#### Assignment:
Only an exact copy of the records, from the line with "workers' shacks with" through the last line, is wanted.

#### Items listed in a dataset:
******

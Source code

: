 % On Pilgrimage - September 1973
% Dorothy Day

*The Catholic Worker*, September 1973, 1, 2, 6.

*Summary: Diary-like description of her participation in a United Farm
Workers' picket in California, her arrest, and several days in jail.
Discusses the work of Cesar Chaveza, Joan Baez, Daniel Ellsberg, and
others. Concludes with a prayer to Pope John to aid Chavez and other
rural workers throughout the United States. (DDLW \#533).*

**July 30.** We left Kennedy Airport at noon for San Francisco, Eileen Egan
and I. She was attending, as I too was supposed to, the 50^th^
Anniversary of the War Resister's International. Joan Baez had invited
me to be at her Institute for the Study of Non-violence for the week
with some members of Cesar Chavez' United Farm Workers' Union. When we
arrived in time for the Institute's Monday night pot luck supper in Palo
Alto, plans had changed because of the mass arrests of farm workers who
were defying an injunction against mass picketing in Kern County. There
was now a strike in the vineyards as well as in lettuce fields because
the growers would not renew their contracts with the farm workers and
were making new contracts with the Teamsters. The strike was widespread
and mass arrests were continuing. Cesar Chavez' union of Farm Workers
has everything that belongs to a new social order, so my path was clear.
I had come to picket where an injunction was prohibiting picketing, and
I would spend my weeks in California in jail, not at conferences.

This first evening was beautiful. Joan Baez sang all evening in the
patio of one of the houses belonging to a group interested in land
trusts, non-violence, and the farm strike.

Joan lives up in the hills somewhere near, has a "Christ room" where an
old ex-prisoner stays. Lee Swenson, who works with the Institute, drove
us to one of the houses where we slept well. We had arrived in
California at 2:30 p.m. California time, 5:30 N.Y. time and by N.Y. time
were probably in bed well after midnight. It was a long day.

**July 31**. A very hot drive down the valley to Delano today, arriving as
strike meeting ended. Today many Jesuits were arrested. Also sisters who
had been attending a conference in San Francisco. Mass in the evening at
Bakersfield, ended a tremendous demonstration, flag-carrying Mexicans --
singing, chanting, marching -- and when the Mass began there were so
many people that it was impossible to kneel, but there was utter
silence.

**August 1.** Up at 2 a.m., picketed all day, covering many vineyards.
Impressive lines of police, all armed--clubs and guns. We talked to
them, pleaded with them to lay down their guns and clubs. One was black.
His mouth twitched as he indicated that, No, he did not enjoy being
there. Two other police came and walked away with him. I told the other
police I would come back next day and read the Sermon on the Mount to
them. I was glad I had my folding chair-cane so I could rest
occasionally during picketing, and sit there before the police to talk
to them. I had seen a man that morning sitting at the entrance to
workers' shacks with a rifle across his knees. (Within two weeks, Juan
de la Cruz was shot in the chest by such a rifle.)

******

#### Solved exercise:
workers' shacks with a rifle across his knees. (Within two weeks, Juan
de la Cruz was shot in the chest by such a rifle.)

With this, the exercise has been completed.